### Data records
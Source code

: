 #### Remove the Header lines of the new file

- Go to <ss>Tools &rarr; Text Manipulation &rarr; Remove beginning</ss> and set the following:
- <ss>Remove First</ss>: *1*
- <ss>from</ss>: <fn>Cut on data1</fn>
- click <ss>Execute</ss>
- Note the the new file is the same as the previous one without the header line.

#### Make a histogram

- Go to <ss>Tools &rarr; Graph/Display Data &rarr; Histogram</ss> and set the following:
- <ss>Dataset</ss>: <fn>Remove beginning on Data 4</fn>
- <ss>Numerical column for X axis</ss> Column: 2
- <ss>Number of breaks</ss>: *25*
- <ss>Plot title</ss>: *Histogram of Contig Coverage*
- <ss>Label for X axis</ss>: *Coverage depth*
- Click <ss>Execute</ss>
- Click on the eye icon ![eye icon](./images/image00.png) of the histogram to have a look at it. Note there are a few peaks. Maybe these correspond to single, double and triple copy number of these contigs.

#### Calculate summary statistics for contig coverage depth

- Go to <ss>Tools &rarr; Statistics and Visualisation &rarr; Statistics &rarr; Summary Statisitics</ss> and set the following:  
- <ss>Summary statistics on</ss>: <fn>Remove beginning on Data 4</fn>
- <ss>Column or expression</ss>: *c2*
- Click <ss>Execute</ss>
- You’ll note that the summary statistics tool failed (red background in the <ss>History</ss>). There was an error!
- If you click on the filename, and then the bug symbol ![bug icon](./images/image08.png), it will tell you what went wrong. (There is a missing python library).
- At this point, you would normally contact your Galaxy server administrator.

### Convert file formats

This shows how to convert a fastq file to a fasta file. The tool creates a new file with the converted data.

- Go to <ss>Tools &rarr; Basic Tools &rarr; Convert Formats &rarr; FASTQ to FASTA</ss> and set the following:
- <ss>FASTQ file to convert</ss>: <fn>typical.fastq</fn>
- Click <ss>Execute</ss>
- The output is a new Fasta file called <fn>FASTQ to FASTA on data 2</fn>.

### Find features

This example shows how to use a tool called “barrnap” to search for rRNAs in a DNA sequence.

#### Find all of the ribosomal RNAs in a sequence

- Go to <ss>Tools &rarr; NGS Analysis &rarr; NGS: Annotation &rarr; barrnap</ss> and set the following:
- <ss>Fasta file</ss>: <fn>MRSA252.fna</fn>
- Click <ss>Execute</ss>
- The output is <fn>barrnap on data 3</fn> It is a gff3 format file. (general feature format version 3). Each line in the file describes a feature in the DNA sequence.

--

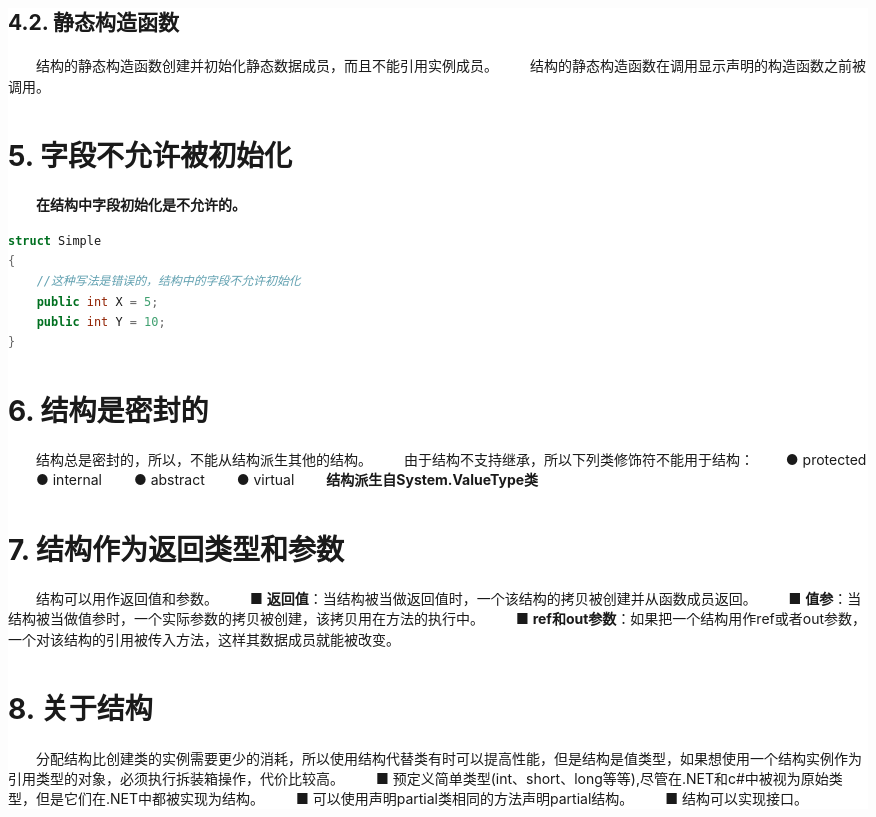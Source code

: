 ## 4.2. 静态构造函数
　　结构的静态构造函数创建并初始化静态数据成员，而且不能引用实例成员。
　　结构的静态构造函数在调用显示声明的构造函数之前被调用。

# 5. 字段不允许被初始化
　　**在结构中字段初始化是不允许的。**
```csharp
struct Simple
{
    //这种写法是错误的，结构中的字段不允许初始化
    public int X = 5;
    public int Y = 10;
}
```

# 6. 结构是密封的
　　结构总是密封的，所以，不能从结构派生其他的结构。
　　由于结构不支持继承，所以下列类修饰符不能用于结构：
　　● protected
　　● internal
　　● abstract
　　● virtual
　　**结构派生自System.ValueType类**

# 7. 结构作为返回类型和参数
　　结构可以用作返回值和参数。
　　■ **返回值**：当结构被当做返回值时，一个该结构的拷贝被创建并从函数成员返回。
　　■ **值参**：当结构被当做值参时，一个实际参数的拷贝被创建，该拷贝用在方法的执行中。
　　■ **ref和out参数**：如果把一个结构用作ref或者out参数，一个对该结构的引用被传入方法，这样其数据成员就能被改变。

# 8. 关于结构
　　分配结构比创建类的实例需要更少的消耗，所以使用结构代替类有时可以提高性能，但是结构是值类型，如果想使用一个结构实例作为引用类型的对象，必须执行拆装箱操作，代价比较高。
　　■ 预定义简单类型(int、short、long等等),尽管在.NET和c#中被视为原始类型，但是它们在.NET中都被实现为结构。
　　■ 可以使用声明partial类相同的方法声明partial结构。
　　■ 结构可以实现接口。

### Work request
Copy every line of the data where "Tools" is found.

### The answer
- Go to <ss>Tools &rarr; Text Manipulation &rarr; Remove beginning</ss> and set the following:
- Go to <ss>Tools &rarr; Graph/Display Data &rarr; Histogram</ss> and set the following:
- Go to <ss>Tools &rarr; Statistics and Visualisation &rarr; Statistics &rarr; Summary Statisitics</ss> and set the following:  
- Go to <ss>Tools &rarr; Basic Tools &rarr; Convert Formats &rarr; FASTQ to FASTA</ss> and set the following:
- Go to <ss>Tools &rarr; NGS Analysis &rarr; NGS: Annotation &rarr; barrnap</ss> and set the following:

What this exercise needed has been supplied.